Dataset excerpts
Segment Open

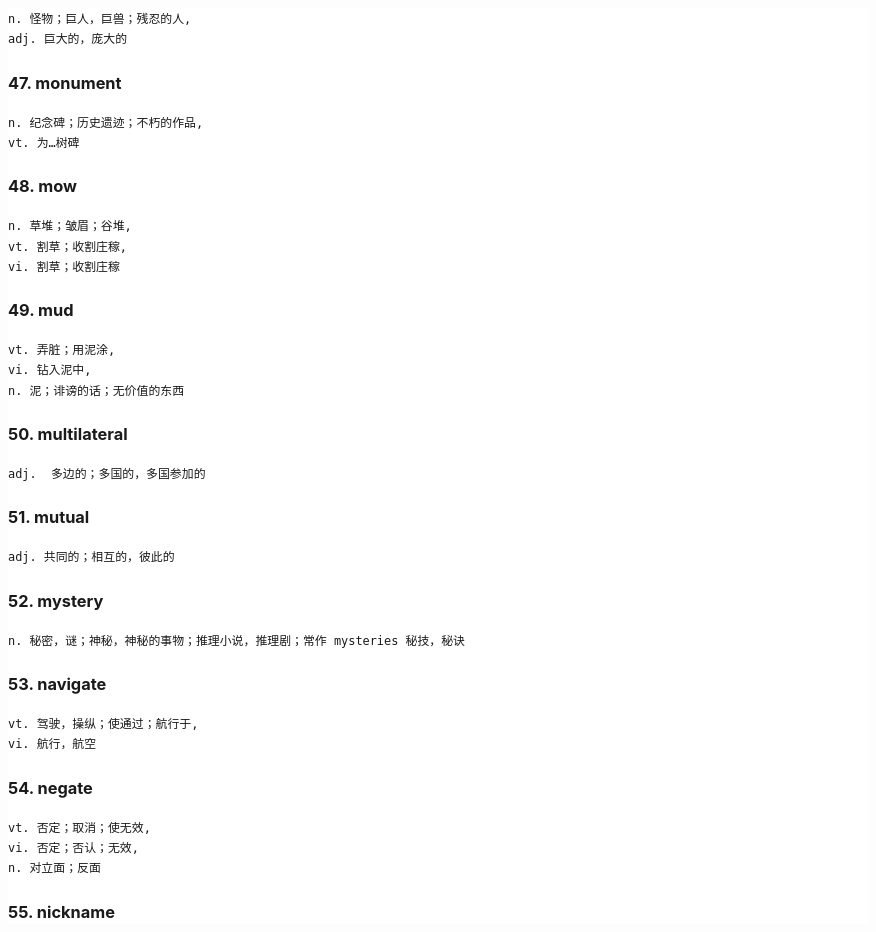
 ```
n. 怪物；巨人，巨兽；残忍的人,
adj. 巨大的，庞大的
```
### 47. monument

```
n. 纪念碑；历史遗迹；不朽的作品,
vt. 为…树碑
```
### 48. mow

```
n. 草堆；皱眉；谷堆,
vt. 割草；收割庄稼,
vi. 割草；收割庄稼
```
### 49. mud

```
vt. 弄脏；用泥涂,
vi. 钻入泥中,
n. 泥；诽谤的话；无价值的东西
```
### 50. multilateral

```
adj.  多边的；多国的，多国参加的
```
### 51. mutual

```
adj. 共同的；相互的，彼此的
```
### 52. mystery

```
n. 秘密，谜；神秘，神秘的事物；推理小说，推理剧；常作 mysteries 秘技，秘诀
```
### 53. navigate

```
vt. 驾驶，操纵；使通过；航行于,
vi. 航行，航空
```
### 54. negate

```
vt. 否定；取消；使无效,
vi. 否定；否认；无效,
n. 对立面；反面
```
### 55. nickname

Segment Closed

■ What you should do
Could the entries above be written out word for word, pictures excluded?

■ Output for this exercise
 ```
n. 怪物；巨人，巨兽；残忍的人,
adj. 巨大的，庞大的
```
### 47. monument

```
n. 纪念碑；历史遗迹；不朽的作品,
vt. 为…树碑
```
### 48. mow

```
n. 草堆；皱眉；谷堆,
vt. 割草；收割庄稼,
vi. 割草；收割庄稼
```
### 49. mud

```
vt. 弄脏；用泥涂,
vi. 钻入泥中,
n. 泥；诽谤的话；无价值的东西
```
### 50. multilateral

```
adj.  多边的；多国的，多国参加的
```
### 51. mutual

```
adj. 共同的；相互的，彼此的
```
### 52. mystery

```
n. 秘密，谜；神秘，神秘的事物；推理小说，推理剧；常作 mysteries 秘技，秘诀
```
### 53. navigate

```
vt. 驾驶，操纵；使通过；航行于,
vi. 航行，航空
```
### 54. negate

```
vt. 否定；取消；使无效,
vi. 否定；否认；无效,
n. 对立面；反面
```
### 55. nickname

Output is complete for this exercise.